AVAILABLE DATA:
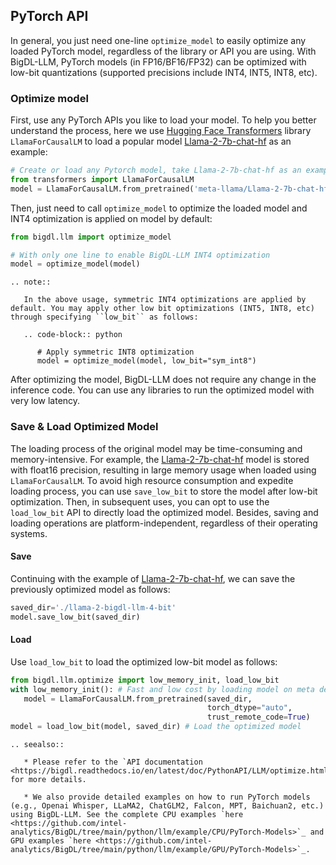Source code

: ## PyTorch API

In general, you just need one-line `optimize_model` to easily optimize any loaded PyTorch model, regardless of the library or API you are using. With BigDL-LLM, PyTorch models (in FP16/BF16/FP32) can be optimized with low-bit quantizations (supported precisions include INT4, INT5, INT8, etc).

### Optimize model

First, use any PyTorch APIs you like to load your model. To help you better understand the process, here we use [Hugging Face Transformers](https://huggingface.co/docs/transformers/index) library `LlamaForCausalLM` to load a popular model [Llama-2-7b-chat-hf](https://huggingface.co/meta-llama/Llama-2-7b-chat-hf) as an example:

```python
# Create or load any Pytorch model, take Llama-2-7b-chat-hf as an example
from transformers import LlamaForCausalLM
model = LlamaForCausalLM.from_pretrained('meta-llama/Llama-2-7b-chat-hf', torch_dtype='auto', low_cpu_mem_usage=True)
```

Then, just need to call `optimize_model` to optimize the loaded model and INT4 optimization is applied on model by default: 
```python
from bigdl.llm import optimize_model

# With only one line to enable BigDL-LLM INT4 optimization
model = optimize_model(model)
```

```eval_rst
.. note::

   In the above usage, symmetric INT4 optimizations are applied by default. You may apply other low bit optimizations (INT5, INT8, etc) through specifying ``low_bit`` as follows:

   .. code-block:: python

      # Apply symmetric INT8 optimization
      model = optimize_model(model, low_bit="sym_int8")
```

After optimizing the model, BigDL-LLM does not require any change in the inference code. You can use any libraries to run the optimized model with very low latency.

### Save & Load Optimized Model

The loading process of the original model may be time-consuming and memory-intensive. For example, the [Llama-2-7b-chat-hf](https://huggingface.co/meta-llama/Llama-2-7b-chat-hf) model is stored with float16 precision, resulting in large memory usage when loaded using `LlamaForCausalLM`. To avoid high resource consumption and expedite loading process, you can use `save_low_bit` to store the model after low-bit optimization. Then, in subsequent uses, you can opt to use the `load_low_bit` API to directly load the optimized model. Besides, saving and loading operations are platform-independent, regardless of their operating systems.
#### Save

Continuing with the example of [Llama-2-7b-chat-hf](https://huggingface.co/meta-llama/Llama-2-7b-chat-hf), we can save the previously optimized model as follows:
```python
saved_dir='./llama-2-bigdl-llm-4-bit'
model.save_low_bit(saved_dir)
```
#### Load

Use `load_low_bit` to load the optimized low-bit model as follows:
```python
from bigdl.llm.optimize import low_memory_init, load_low_bit
with low_memory_init(): # Fast and low cost by loading model on meta device
   model = LlamaForCausalLM.from_pretrained(saved_dir,
                                            torch_dtype="auto",
                                            trust_remote_code=True)
model = load_low_bit(model, saved_dir) # Load the optimized model
```


```eval_rst
.. seealso::

   * Please refer to the `API documentation <https://bigdl.readthedocs.io/en/latest/doc/PythonAPI/LLM/optimize.html>`_ for more details.

   * We also provide detailed examples on how to run PyTorch models (e.g., Openai Whisper, LLaMA2, ChatGLM2, Falcon, MPT, Baichuan2, etc.) using BigDL-LLM. See the complete CPU examples `here <https://github.com/intel-analytics/BigDL/tree/main/python/llm/example/CPU/PyTorch-Models>`_ and GPU examples `here <https://github.com/intel-analytics/BigDL/tree/main/python/llm/example/GPU/PyTorch-Models>`_.
```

PROMPT: Look through the records above and report how many lines hold the word "applied", giving only the number.

OUTPUT OF THE TASK: 2